• THE DATA:
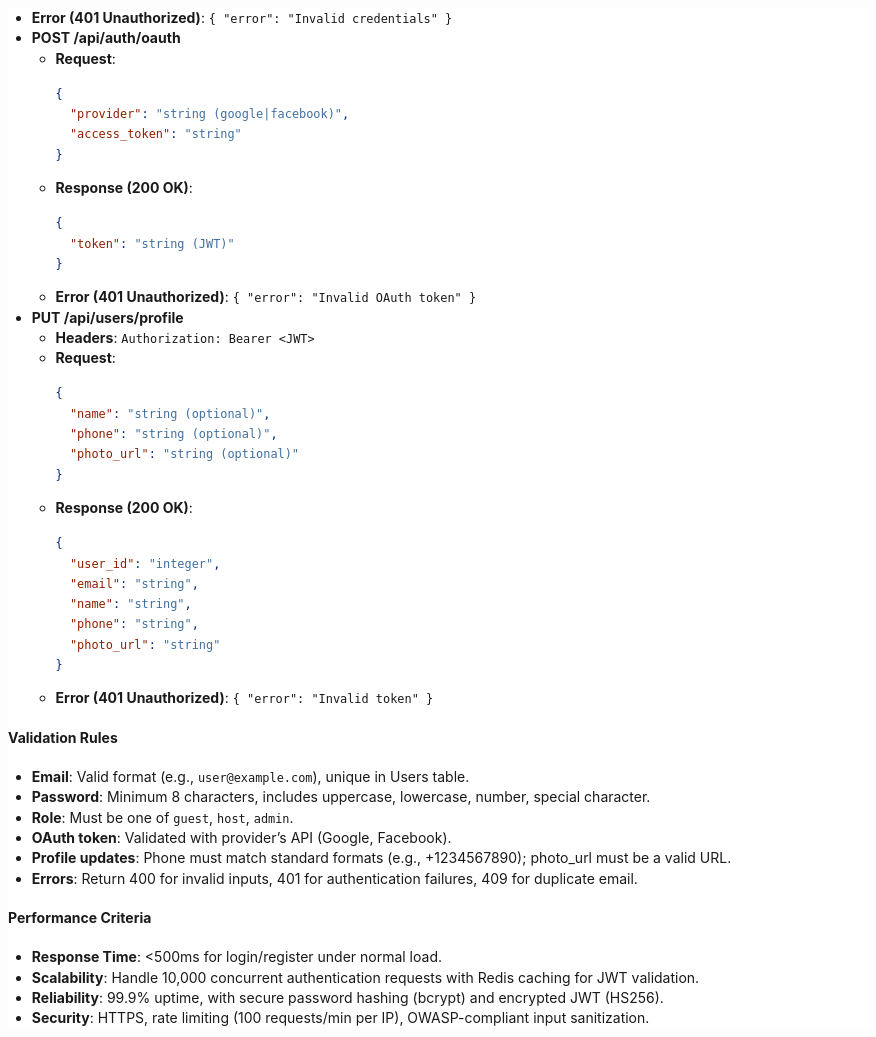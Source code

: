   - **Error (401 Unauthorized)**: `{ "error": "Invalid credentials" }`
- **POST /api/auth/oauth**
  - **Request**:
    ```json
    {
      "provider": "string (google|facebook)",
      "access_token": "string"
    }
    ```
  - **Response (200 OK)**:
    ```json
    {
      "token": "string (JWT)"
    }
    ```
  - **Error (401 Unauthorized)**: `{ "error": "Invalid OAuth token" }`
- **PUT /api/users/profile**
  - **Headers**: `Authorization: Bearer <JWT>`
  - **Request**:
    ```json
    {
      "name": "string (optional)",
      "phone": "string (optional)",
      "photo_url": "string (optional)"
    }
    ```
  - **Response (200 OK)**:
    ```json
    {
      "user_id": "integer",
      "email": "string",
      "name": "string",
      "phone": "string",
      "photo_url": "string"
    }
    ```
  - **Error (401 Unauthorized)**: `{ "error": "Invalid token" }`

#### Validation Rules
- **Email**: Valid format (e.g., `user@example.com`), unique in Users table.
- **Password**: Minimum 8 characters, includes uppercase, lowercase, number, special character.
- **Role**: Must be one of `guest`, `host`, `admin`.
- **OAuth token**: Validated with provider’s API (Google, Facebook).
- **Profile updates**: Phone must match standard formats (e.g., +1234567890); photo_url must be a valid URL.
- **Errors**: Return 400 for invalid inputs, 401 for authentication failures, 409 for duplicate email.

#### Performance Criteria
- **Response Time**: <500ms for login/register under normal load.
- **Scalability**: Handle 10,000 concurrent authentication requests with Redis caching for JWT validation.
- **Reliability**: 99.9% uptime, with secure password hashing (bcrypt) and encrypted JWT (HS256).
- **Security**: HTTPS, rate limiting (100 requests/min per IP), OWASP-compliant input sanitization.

* * *

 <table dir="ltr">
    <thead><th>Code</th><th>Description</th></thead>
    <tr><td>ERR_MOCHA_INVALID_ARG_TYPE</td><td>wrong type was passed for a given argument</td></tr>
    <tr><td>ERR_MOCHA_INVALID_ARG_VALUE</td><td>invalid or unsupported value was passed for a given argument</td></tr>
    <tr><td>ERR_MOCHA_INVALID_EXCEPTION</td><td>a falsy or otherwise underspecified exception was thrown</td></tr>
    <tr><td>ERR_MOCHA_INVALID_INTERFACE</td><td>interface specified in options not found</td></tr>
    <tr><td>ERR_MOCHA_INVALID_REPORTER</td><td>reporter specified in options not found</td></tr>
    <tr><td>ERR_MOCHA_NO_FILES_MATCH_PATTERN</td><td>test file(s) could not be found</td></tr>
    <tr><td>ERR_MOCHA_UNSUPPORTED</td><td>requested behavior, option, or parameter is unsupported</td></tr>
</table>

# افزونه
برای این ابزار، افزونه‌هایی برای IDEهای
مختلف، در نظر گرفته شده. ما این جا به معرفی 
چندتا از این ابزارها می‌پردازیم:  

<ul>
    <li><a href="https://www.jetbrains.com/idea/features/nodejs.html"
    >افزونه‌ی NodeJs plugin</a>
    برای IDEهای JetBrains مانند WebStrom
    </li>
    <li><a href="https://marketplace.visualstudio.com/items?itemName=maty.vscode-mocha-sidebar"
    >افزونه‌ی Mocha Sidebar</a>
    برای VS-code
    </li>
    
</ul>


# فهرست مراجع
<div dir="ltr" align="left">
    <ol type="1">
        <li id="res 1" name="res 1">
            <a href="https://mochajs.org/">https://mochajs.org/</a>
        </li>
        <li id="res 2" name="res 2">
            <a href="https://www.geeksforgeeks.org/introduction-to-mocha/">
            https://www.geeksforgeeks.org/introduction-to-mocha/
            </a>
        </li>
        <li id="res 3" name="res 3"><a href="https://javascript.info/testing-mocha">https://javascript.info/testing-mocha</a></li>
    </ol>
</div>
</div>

• TASK DESCRIPTION: There is a line with "- **POST /api/auth/oauth**" and a line with "- **OAuth token**: Validated" above. Copy exactly those two lines and all lines between them, with nothing else.

• WRITTEN ANSWER:
- **POST /api/auth/oauth**
  - **Request**:
    ```json
    {
      "provider": "string (google|facebook)",
      "access_token": "string"
    }
    ```
  - **Response (200 OK)**:
    ```json
    {
      "token": "string (JWT)"
    }
    ```
  - **Error (401 Unauthorized)**: `{ "error": "Invalid OAuth token" }`
- **PUT /api/users/profile**
  - **Headers**: `Authorization: Bearer <JWT>`
  - **Request**:
    ```json
    {
      "name": "string (optional)",
      "phone": "string (optional)",
      "photo_url": "string (optional)"
    }
    ```
  - **Response (200 OK)**:
    ```json
    {
      "user_id": "integer",
      "email": "string",
      "name": "string",
      "phone": "string",
      "photo_url": "string"
    }
    ```
  - **Error (401 Unauthorized)**: `{ "error": "Invalid token" }`

#### Validation Rules
- **Email**: Valid format (e.g., `user@example.com`), unique in Users table.
- **Password**: Minimum 8 characters, includes uppercase, lowercase, number, special character.
- **Role**: Must be one of `guest`, `host`, `admin`.
- **OAuth token**: Validated with provider’s API (Google, Facebook).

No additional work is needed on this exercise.